◆ **Exercise details**
Look through the entries below for the string "vital", and copy each line where it is found.

◆ **Records supplied**
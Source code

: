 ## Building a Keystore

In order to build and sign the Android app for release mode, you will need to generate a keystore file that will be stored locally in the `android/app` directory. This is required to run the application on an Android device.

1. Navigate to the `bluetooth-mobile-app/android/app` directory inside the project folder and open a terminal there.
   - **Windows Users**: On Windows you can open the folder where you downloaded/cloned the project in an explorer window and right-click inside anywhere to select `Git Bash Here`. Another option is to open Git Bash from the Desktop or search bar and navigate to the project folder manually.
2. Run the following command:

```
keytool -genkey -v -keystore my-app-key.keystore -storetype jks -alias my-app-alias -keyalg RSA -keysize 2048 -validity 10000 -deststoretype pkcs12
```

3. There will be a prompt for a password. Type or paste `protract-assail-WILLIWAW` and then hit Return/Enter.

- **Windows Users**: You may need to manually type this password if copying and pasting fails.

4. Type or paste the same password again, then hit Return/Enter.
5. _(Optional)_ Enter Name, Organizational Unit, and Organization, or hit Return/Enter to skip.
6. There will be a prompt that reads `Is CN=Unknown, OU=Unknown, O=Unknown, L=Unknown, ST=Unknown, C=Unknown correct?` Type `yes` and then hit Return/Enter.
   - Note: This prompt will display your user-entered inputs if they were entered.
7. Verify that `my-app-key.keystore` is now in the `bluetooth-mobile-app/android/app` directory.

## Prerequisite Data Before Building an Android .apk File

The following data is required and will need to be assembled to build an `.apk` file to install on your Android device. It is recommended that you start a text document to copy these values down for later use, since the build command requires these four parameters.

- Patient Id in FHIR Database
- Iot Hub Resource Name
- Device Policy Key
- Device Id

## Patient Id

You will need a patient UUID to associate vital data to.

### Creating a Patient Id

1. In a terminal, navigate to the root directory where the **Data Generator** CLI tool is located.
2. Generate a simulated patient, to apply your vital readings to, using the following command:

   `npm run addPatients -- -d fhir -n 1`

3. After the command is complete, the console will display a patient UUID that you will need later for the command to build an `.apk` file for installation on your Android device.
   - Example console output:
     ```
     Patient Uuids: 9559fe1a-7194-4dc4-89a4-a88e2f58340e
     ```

◆ **Answer section**
You will need a patient UUID to associate vital data to.
2. Generate a simulated patient, to apply your vital readings to, using the following command:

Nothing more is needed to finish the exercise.